個室を用意されている彼女の部屋は、人気のない棟の隅にある。行き着くまでの道のりは少し寂しいものがあるが、部屋の日当たりはとてもよく、内装も綺麗だ。そういえば、彼女はいつも、俺が扉を開けるよりも早く俺に気づき、「雅治待って!」と決まって何かを片す音を立てる。なんでわかるかな、と苦笑いしつつ、音が止んだところで戸を開けると、そこには少し唇を尖らせる葵がいた。

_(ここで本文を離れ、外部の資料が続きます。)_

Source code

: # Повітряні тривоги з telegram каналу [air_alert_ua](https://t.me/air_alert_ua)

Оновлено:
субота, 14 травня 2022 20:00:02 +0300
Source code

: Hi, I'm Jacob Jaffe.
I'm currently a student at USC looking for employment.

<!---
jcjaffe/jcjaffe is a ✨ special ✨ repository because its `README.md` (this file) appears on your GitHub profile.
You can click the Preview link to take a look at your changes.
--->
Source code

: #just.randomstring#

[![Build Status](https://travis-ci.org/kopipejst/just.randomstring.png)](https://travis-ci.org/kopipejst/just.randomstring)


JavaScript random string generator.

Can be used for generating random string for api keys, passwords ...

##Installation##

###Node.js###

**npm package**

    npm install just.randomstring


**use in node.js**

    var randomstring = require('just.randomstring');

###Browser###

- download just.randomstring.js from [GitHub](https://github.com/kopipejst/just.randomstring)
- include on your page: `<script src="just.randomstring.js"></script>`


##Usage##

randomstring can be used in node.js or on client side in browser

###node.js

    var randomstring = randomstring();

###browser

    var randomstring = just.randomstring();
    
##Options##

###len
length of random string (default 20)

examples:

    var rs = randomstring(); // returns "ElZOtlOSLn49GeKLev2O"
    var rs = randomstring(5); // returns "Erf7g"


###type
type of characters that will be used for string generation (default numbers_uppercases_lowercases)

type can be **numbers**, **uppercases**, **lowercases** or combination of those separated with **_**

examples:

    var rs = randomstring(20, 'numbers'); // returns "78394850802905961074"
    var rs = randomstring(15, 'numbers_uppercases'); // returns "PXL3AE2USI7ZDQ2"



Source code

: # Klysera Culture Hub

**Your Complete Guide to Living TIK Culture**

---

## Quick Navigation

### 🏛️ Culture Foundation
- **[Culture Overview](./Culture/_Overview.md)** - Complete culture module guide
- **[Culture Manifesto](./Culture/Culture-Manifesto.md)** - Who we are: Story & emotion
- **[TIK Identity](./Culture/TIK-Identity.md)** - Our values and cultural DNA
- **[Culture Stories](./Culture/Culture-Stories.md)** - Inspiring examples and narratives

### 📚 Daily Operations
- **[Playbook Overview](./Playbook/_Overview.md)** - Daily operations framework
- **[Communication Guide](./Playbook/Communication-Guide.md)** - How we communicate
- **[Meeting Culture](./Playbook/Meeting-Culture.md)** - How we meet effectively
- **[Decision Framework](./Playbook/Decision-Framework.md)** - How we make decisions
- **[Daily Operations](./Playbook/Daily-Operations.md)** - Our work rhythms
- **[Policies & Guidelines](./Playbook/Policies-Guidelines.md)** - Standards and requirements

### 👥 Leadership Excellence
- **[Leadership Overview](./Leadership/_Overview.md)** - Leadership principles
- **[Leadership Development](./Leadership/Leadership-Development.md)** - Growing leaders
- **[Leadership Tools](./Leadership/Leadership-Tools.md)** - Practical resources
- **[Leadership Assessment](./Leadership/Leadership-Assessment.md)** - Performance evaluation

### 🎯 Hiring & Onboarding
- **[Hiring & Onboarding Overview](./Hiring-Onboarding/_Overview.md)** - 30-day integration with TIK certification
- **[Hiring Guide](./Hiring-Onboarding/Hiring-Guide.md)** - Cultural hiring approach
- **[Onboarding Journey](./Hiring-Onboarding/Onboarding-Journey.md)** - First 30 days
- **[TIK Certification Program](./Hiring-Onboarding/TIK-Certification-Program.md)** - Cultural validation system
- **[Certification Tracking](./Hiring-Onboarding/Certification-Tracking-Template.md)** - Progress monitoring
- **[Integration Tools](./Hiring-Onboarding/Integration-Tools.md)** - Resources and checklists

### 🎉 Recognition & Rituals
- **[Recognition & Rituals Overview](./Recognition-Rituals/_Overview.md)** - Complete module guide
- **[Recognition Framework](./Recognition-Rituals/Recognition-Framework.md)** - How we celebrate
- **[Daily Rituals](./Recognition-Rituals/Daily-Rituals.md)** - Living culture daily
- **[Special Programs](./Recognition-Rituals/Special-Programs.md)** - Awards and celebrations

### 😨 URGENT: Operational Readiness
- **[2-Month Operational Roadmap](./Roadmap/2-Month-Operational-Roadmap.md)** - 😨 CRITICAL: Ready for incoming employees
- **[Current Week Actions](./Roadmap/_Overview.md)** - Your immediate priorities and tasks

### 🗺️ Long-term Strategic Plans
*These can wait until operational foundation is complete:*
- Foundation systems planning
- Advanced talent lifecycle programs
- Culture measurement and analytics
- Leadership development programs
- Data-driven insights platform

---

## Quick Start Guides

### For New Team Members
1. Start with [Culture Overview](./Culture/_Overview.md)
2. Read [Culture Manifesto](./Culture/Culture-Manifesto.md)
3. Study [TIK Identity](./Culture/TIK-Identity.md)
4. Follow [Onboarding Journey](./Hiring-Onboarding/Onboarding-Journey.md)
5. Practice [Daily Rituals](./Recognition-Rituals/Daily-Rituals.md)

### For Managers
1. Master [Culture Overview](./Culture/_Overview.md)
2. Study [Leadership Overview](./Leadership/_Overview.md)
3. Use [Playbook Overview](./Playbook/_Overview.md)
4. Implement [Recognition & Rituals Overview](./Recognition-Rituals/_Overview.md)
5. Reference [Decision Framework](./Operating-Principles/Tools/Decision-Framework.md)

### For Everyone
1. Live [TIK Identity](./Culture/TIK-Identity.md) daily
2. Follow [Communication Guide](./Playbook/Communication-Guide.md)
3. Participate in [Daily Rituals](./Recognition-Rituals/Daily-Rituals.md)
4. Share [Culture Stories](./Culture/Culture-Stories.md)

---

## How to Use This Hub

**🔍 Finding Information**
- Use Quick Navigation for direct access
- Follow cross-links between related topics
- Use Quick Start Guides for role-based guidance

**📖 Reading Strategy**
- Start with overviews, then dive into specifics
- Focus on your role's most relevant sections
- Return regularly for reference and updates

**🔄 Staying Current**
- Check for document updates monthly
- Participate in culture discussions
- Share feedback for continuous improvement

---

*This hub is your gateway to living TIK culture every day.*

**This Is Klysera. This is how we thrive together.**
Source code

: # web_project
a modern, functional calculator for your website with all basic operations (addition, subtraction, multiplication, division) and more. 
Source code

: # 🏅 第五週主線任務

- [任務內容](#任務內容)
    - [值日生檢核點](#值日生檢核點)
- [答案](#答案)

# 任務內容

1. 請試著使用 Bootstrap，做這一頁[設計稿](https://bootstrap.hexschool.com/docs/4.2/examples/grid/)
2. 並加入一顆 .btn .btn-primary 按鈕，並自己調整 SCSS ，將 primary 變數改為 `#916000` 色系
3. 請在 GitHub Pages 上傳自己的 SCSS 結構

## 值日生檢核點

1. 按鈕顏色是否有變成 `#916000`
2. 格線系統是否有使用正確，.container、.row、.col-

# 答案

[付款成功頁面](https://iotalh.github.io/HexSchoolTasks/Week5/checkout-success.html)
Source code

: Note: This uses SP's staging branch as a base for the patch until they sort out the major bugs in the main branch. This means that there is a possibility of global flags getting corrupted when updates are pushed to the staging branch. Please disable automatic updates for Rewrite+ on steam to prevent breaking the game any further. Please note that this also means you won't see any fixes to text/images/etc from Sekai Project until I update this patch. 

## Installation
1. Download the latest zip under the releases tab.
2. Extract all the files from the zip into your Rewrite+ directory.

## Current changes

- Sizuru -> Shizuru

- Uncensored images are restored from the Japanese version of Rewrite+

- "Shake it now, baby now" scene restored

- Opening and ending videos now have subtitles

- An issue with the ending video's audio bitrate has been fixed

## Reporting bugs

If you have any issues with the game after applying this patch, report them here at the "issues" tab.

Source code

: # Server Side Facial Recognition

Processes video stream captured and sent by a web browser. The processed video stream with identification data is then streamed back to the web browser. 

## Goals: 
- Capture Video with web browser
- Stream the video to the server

よう、と声を掛けながらベッドに近寄る。「いつも言ってるじゃん」
「ん?」 「ノックしてない」 「いいじゃん、わかるんだろ」 「わかるけど!乙女心がわかってないじゃん」 「そりゃ、すまんかったのう」
まだ納得のいかない葵は、テディーベアを抱く手を強め、俺を少し睨みつけた。肩に届くまで伸ばされた黒髪を、ぐしゃぐしゃに撫で回すと、「やめてよー」と笑った。そうなると機嫌も直り、思い出したようにテディーベアを俺に見せる。それをベッド脇の椅子に腰掛けながら受け取り、首元のずれたリボンを直してやると、「ありがとう」と言われた。
「母親みたいやの」 「ふふん、うちの子可愛いでしょう」 「ほんとになー」 「誰に似たんだろ」 「そりゃ母親やろ?」
ほんとう馬鹿だね、と笑った彼女の腕に、点滴が繋がれ、部屋にはピッピッと彼女の生きる音を響かせていた。なんだか別世界のよう。けれどほんのりと赤らむ頬に安心して、つられるように笑った。